§ DIRECTIONS FOR THIS TASK: Print the lines that run from the line with "We're excited to" to the line with "Talk Summary", keeping both end lines, exactly as they appear in the entries below, and nothing else.

§ STUDY MATERIAL:

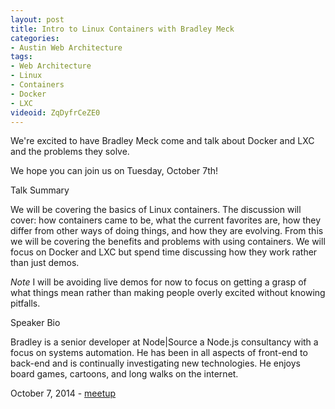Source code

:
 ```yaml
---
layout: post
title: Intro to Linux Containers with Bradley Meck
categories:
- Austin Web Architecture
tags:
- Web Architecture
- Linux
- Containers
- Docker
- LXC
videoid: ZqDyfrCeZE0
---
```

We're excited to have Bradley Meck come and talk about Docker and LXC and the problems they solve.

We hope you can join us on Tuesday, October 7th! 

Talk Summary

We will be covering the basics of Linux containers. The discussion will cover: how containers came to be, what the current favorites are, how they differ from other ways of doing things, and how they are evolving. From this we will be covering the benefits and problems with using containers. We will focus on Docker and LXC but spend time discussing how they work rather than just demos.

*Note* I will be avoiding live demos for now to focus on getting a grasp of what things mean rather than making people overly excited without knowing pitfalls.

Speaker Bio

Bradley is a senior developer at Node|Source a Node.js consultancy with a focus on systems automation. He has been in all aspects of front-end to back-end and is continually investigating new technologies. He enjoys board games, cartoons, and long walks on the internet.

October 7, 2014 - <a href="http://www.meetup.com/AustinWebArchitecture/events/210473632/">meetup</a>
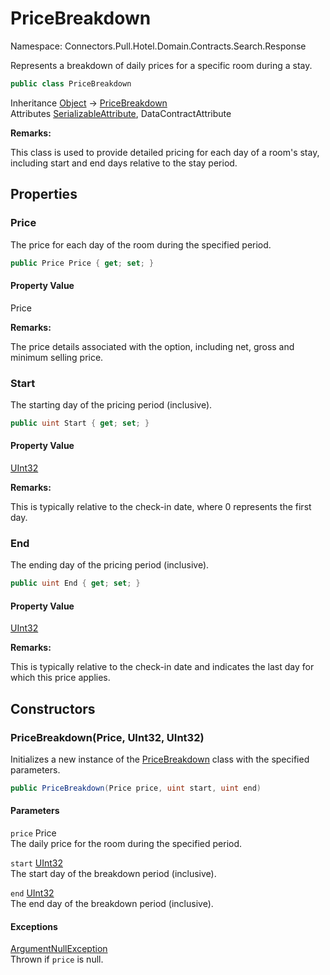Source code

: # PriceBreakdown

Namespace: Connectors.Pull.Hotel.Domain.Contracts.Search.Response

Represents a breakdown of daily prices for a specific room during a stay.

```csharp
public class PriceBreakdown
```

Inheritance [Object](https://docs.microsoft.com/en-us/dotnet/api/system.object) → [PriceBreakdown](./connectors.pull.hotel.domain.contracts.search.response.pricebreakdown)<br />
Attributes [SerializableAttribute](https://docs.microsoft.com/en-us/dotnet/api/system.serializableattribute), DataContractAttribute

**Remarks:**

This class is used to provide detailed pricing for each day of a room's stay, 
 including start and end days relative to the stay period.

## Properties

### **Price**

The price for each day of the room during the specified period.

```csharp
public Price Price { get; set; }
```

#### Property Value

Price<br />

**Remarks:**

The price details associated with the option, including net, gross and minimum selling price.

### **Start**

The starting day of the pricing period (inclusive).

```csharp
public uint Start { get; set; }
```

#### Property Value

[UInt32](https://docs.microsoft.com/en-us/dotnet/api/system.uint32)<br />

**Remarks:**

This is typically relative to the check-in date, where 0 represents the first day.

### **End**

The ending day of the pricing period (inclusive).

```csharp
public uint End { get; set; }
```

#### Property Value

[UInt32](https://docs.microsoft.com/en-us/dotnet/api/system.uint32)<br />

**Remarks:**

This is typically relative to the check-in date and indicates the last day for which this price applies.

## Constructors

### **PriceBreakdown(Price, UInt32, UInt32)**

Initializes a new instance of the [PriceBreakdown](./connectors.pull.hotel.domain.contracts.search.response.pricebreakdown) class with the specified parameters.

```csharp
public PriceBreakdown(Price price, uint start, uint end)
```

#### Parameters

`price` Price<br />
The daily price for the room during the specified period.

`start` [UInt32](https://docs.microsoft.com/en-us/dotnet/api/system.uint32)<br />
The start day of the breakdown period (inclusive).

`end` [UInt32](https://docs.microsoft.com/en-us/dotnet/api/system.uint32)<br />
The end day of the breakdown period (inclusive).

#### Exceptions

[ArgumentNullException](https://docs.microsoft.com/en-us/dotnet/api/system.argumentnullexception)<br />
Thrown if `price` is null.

§ RESULT OF THIS EXERCISE:
We're excited to have Bradley Meck come and talk about Docker and LXC and the problems they solve.

We hope you can join us on Tuesday, October 7th! 

Talk Summary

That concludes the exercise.